Appalling police behavior must stop in Columbus

Whether the problems at the Columbus Police Department are the quality and number of recruits, training, policies, culture or all of the above, ordinary citizens continue to suffer.

Just a few days ago, Columbus Division of Police Detective Demetris Ortega pleaded guilty in a fatal hit-and-run crash, and admitted he had been drinking heavily before the tragedy.

Back in February, the U.S. Department of Justice recommended reforms for the department after a two-year review of scandals ranging from how officers handled protests against racial injustice to deadly officer-involved shootings.

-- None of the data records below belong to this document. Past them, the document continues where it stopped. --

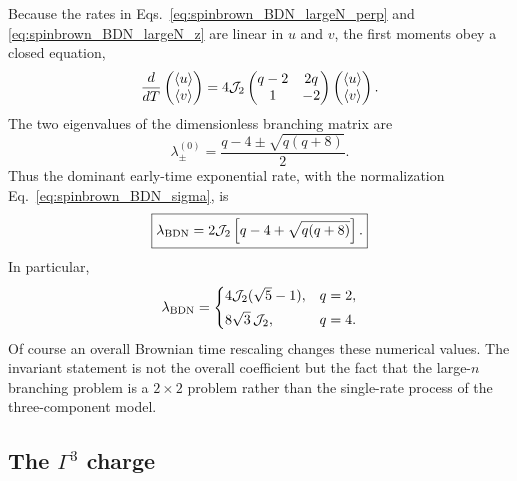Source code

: \documentclass{article}
\theoremstyle{definition}
\begin{document}
Because the rates in
Eqs.~\eqref{eq:spinbrown_BDN_largeN_perp} and
\eqref{eq:spinbrown_BDN_largeN_z} are linear in $u$ and $v$, the first
moments obey a closed equation,
\begin{equation}
    \frac{d}{dT}
    \begin{pmatrix}
       \langle u\rangle\\
       \langle v\rangle
    \end{pmatrix}
    =
    4{\cal J}_2
    \begin{pmatrix}
       q-2 & 2q\\
       1   & -2
    \end{pmatrix}
    \begin{pmatrix}
       \langle u\rangle\\
       \langle v\rangle
    \end{pmatrix}.
    \label{eq:spinbrown_BDN_branching_matrix}
\end{equation}
The two eigenvalues of the dimensionless branching matrix are
\begin{equation}
    \lambda_\pm^{(0)}
    =
    \frac{
       q-4
       \pm
       \sqrt{q(q+8)}
    }{2}.
\end{equation}
Thus the dominant early-time exponential rate, with the normalization
Eq.~\eqref{eq:spinbrown_BDN_sigma}, is
\begin{equation}
    \boxed{
    \lambda_{\rm BDN}
    =
    2{\cal J}_2
    \left[
       q-4+\sqrt{q(q+8)}
    \right].
    }
    \label{eq:spinbrown_BDN_lambda}
\end{equation}
In particular,
\begin{equation}
    \lambda_{\rm BDN}
    =
    \begin{cases}
       4{\cal J}_2(\sqrt5-1), & q=2,\\[1mm]
       8\sqrt3\,{\cal J}_2, & q=4.
    \end{cases}
    \label{eq:spinbrown_BDN_lambda_q24}
\end{equation}
Of course an overall Brownian time rescaling changes these numerical
values.  The invariant statement is not the overall coefficient but the
fact that the large-$n$ branching problem is a $2\times2$ problem rather
than the single-rate process of the three-component model.


\subsection{The $\Gamma^3$ charge}
\label{subsec:spinbrown_BDN_charge}
\end{document}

Now, an officer has been caught on video suggesting an 11-year-old girl “could probably get charged with child porn” after the girl’s desperate father called police about a person online who had manipulated her into sending intimate photos of herself.

According to a report from The Washington Post, the father hoped the officers could speak with the young girl to help her “realize what this was.”

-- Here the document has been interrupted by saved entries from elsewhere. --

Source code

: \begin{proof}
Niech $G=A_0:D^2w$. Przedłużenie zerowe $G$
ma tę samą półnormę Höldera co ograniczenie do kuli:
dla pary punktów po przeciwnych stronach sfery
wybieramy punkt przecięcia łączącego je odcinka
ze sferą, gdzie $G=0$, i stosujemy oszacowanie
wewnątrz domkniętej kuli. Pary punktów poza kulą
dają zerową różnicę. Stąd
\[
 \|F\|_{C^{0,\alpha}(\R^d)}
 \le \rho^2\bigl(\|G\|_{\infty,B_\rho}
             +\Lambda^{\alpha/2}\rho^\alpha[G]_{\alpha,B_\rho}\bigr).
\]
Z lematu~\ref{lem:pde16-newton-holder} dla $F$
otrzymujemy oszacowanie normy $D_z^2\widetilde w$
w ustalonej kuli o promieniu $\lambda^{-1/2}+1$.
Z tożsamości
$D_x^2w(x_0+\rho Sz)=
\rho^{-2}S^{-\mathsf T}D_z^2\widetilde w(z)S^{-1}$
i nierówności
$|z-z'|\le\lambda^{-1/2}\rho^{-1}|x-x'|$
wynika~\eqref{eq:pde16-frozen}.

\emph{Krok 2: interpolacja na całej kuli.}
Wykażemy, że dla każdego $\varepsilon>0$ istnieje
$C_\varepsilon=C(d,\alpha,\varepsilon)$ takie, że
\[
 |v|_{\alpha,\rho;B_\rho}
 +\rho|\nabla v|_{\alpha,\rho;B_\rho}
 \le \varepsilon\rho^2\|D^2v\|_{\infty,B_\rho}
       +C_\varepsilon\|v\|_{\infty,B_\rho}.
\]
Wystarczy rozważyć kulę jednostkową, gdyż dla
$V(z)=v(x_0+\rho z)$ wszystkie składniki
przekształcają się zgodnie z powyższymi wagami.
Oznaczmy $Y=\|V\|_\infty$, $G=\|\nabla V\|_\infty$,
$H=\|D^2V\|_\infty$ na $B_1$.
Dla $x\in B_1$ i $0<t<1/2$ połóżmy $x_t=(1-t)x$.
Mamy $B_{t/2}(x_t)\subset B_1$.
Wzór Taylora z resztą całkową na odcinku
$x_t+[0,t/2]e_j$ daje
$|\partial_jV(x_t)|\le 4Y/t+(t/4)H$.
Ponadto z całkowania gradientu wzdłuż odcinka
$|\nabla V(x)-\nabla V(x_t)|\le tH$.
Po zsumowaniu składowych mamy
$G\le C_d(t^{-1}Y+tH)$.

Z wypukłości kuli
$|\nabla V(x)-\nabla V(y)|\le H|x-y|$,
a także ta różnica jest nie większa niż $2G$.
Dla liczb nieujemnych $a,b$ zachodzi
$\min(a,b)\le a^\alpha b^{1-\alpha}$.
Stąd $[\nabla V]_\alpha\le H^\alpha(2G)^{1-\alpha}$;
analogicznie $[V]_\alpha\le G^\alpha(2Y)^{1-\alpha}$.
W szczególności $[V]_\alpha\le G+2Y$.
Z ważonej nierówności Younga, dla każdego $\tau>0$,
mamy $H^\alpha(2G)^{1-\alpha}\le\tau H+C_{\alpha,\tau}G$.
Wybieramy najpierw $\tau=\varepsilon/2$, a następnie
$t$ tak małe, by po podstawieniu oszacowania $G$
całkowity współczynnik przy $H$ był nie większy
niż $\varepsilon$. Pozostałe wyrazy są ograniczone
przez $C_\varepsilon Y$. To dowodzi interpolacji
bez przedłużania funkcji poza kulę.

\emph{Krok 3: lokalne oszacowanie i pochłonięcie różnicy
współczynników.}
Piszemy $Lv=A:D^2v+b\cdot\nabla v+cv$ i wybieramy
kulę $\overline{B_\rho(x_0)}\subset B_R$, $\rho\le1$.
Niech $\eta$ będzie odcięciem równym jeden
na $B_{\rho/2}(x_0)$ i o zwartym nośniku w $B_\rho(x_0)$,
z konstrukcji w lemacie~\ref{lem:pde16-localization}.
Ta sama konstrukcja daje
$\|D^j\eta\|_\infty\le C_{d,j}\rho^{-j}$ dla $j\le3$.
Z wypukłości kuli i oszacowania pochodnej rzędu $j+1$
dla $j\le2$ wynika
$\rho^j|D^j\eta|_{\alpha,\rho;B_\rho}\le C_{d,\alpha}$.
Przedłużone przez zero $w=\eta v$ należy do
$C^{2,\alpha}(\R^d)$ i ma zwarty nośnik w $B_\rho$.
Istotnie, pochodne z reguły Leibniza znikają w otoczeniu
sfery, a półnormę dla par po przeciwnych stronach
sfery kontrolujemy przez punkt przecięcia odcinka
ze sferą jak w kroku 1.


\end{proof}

Instead, one of the two officers who responded to the home told the father it was his daughter who could face charges. When the man protested, the officer said, “Doesn’t matter. She’s still making porn.”

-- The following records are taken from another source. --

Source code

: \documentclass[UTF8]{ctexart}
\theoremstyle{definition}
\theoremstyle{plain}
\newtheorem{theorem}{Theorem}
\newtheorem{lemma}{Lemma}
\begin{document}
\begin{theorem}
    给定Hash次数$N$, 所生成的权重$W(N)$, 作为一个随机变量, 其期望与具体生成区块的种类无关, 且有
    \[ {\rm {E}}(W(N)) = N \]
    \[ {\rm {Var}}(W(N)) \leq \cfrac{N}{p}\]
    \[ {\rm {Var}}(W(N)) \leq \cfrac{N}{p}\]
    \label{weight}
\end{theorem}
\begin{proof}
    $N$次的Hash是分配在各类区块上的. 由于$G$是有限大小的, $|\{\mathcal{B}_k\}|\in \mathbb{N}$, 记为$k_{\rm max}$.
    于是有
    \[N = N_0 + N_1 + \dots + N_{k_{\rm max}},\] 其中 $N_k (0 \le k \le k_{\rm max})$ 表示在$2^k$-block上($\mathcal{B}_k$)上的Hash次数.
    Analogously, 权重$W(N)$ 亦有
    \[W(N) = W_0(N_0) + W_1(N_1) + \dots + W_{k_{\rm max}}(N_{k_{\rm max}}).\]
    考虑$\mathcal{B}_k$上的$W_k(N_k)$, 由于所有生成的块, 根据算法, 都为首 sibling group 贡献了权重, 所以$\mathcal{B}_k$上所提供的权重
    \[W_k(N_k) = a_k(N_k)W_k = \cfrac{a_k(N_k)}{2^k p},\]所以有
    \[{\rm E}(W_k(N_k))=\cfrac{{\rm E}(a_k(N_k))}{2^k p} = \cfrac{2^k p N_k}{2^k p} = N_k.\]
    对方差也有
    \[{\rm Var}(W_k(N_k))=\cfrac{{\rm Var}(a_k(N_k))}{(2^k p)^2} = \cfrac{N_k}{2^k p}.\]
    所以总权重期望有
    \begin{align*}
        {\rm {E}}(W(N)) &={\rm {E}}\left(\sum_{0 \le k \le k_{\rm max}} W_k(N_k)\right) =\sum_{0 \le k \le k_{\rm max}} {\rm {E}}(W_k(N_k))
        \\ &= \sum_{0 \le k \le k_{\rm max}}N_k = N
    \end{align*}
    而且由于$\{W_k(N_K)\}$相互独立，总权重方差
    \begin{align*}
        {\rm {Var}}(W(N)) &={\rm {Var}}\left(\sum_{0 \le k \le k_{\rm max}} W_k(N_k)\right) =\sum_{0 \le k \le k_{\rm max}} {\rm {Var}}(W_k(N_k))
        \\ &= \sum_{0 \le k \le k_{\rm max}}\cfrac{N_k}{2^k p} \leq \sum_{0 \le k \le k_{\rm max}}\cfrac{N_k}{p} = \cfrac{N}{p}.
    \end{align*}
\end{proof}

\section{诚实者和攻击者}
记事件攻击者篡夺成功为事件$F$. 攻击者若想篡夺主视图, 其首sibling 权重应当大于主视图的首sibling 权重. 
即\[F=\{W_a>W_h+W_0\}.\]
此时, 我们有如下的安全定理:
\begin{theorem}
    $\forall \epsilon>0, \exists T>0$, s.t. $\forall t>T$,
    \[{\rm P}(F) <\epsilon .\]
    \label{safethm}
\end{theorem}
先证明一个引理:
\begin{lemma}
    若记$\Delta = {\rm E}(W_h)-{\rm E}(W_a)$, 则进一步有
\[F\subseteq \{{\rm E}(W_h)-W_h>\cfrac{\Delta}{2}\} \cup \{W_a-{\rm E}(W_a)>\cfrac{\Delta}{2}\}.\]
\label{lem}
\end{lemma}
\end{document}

The girl’s father had called police at approximately 6 p.m. They arrived about midnight. When the father said he’d wanted the officers to talk to his daughter, one responded with “There’s not much I can do about it, is there?”

Columbus Police Chief Elaine Bryant has said the department contacted the father to apologize. Bryant said the officers’ response and alleged crime against the child would be “fully investigated,” according to the Post.

“My expectation is that our officers treat every victim of crime with compassion, decency and dignity,” Bryant said. “What I saw in that video did not reflect that.”

In fact, it demonstrated that at least in the case of these two officers, not much has changed so far as understanding their responsibility to protect and serve.

According to the Columbus Police Department, the city’s inspector general now is reviewing the case, and IF policies were violated, will make recommendations to “restore, build and maintain the public trust.” If the department is uncertain as to whether the officer’s behavior violated policy, it may be that the best way to restore any good relationship with the public is to start from scratch, and set standards that allow the good officers to do their jobs properly and safely.